Ed è incredibile ritrovarsi a ballare su un disco del genere, ma è esattamente quello che succedo. Scontato ma doveroso citare l’enorme lavoro che viene fatto con lo strumento della batteria e che Metello, da batterista preparato e audace, ha fatto in favore di questo suo nuovo lavoro. Voci, sussurri, un telefono che squilla, la vita quotidiana che irrompe nella musica, che ti porta in un mondo parallelo, che crea un’atmosfera incredibile: non pensate neanche per un momento di poter usare questo disco mentre lavorate, come ho fatto io in un primo momento, perchè ne verrete rapiti e conquistati, ipnotizzati a tal punto da non poter dedicare attenzione ad altro. Questo disco è imponente, ingombrante e capriccioso, non vi mollerà finchè non gli darete tutti voi stessi.
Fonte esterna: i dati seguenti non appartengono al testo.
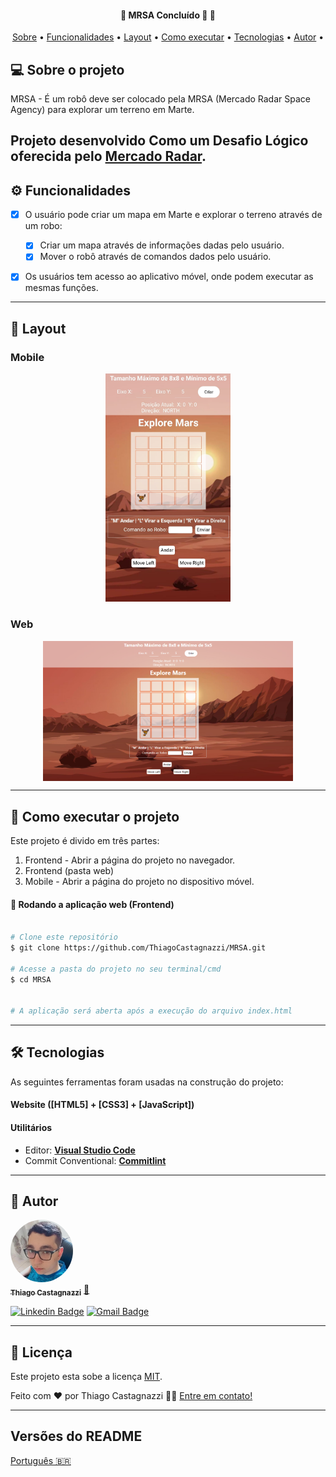 <h4 align="center"> 
	🚧  MRSA Concluído 🚀 🚧
</h4>

<p align="center">
 <a href="#-sobre-o-projeto">Sobre</a> •
 <a href="#-funcionalidades">Funcionalidades</a> •
 <a href="#-layout">Layout</a> • 
 <a href="#-como-executar-o-projeto">Como executar</a> • 
 <a href="#-tecnologias">Tecnologias</a> • 
 <a href="#-autor">Autor</a> • 
</p>

## 💻 Sobre o projeto

MRSA - É um robô deve ser colocado pela MRSA (Mercado Radar Space Agency) para explorar um terreno em Marte.

## Projeto desenvolvido **Como um Desafio Lógico** oferecida pelo [Mercado Radar](https://www.mercadoradar.com.br/).

## ⚙️ Funcionalidades

- [x] O usuário pode criar um mapa em Marte e explorar o terreno através de um robo:

  - [x] Criar um mapa através de informações dadas pelo usuário.
  - [x] Mover o robô através de comandos dados pelo usuário.

- [x] Os usuários tem acesso ao aplicativo móvel, onde podem executar as mesmas funções.

---

## 🎨 Layout

### Mobile

<p align="center">
  <img alt="Layout Mobile" title="#Layout Mobile" src="./assets/readme/layout-mobile.png" width="200px">
</p>

### Web

<p align="center" style="display: flex; align-items: flex-start; justify-content: center;">
  <img alt="Layout Mobile" title="#Layout Mobile" src="./assets/readme/layout-desktop.png" width="400px">
</p>

---

## 🚀 Como executar o projeto

Este projeto é divido em três partes:

1. Frontend - Abrir a página do projeto no navegador.
2. Frontend (pasta web)
3. Mobile - Abrir a página do projeto no dispositivo móvel.

#### 🧭 Rodando a aplicação web (Frontend)

```bash

# Clone este repositório
$ git clone https://github.com/ThiagoCastagnazzi/MRSA.git

# Acesse a pasta do projeto no seu terminal/cmd
$ cd MRSA


# A aplicação será aberta após a execução do arquivo index.html

```

---

## 🛠 Tecnologias

As seguintes ferramentas foram usadas na construção do projeto:

#### **Website** ([HTML5] + [CSS3] + [JavaScript])

#### [](https://github.com/tgmarinho/Ecoleta#utilit%C3%A1rios)**Utilitários**

- Editor: **[Visual Studio Code](https://code.visualstudio.com/)**
- Commit Conventional: **[Commitlint](https://github.com/conventional-changelog/commitlint)**

---

## 🦸 Autor

<a href="https://blog.rocketseat.com.br/author/thiago/">
 <img style="border-radius: 50%;" src="./assets/readme/Thiago.png" width="100px;" alt=""/>
 <br />
 <sub><b>Thiago Castagnazzi</b></sub></a> <a href="https://github.com/ThiagoCastagnazzi/" title="GitHub">🚀</a>
 <br />

[![Linkedin Badge](https://img.shields.io/badge/-Thiago-blue?style=flat-square&logo=Linkedin&logoColor=white&link=https://www.linkedin.com/in/tgmarinho/)](https://www.linkedin.com/in/thiago-castagnazzi-280652230/)
[![Gmail Badge](https://img.shields.io/badge/-tgmarinho@gmail.com-c14438?style=flat-square&logo=Gmail&logoColor=white&link=mailto:tgmarinho@gmail.com)](mailto:thiagocastagnazzi@gmail.com)

---

## 📝 Licença

Este projeto esta sobe a licença [MIT](./LICENSE).

Feito com ❤️ por Thiago Castagnazzi 👋🏽 [Entre em contato!](https://www.linkedin.com/in/thiago-castagnazzi-280652230/)

---

## Versões do README

[Português 🇧🇷](./README.md)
Un ottimo esempio di questa Milano sotterranea che ci sta regalando veramente tanto. Un unico appunto: questo disco andrebbe raccontato, sviscerato, bisognerebbe mostrare ogni momento del suo processo di creazione, della sua vita, di chi ci è stato, di chi lo sta ascoltando. Un disco caldissimo, che è piuttosto sterile nella sua narrazione online, sui social e simili, a partire dalle foto a tinte fredde, lasciando tutto ad un’amara immaginazione che noi, ascoltatori distratti non abbiamo più. Purtroppo la musica non è tutto, o non più, e il contesto live è venuto ormai meno, ci rimane la nostra vita virtuale, che andrebbe coltivata a favore dei dischi meravigliosi che escono dalla noia di un mainstream televisivo e plastico.

Ottimo lavoro, uno dei dischi migliori dall’anno, e lo possiamo dire già ad aprile.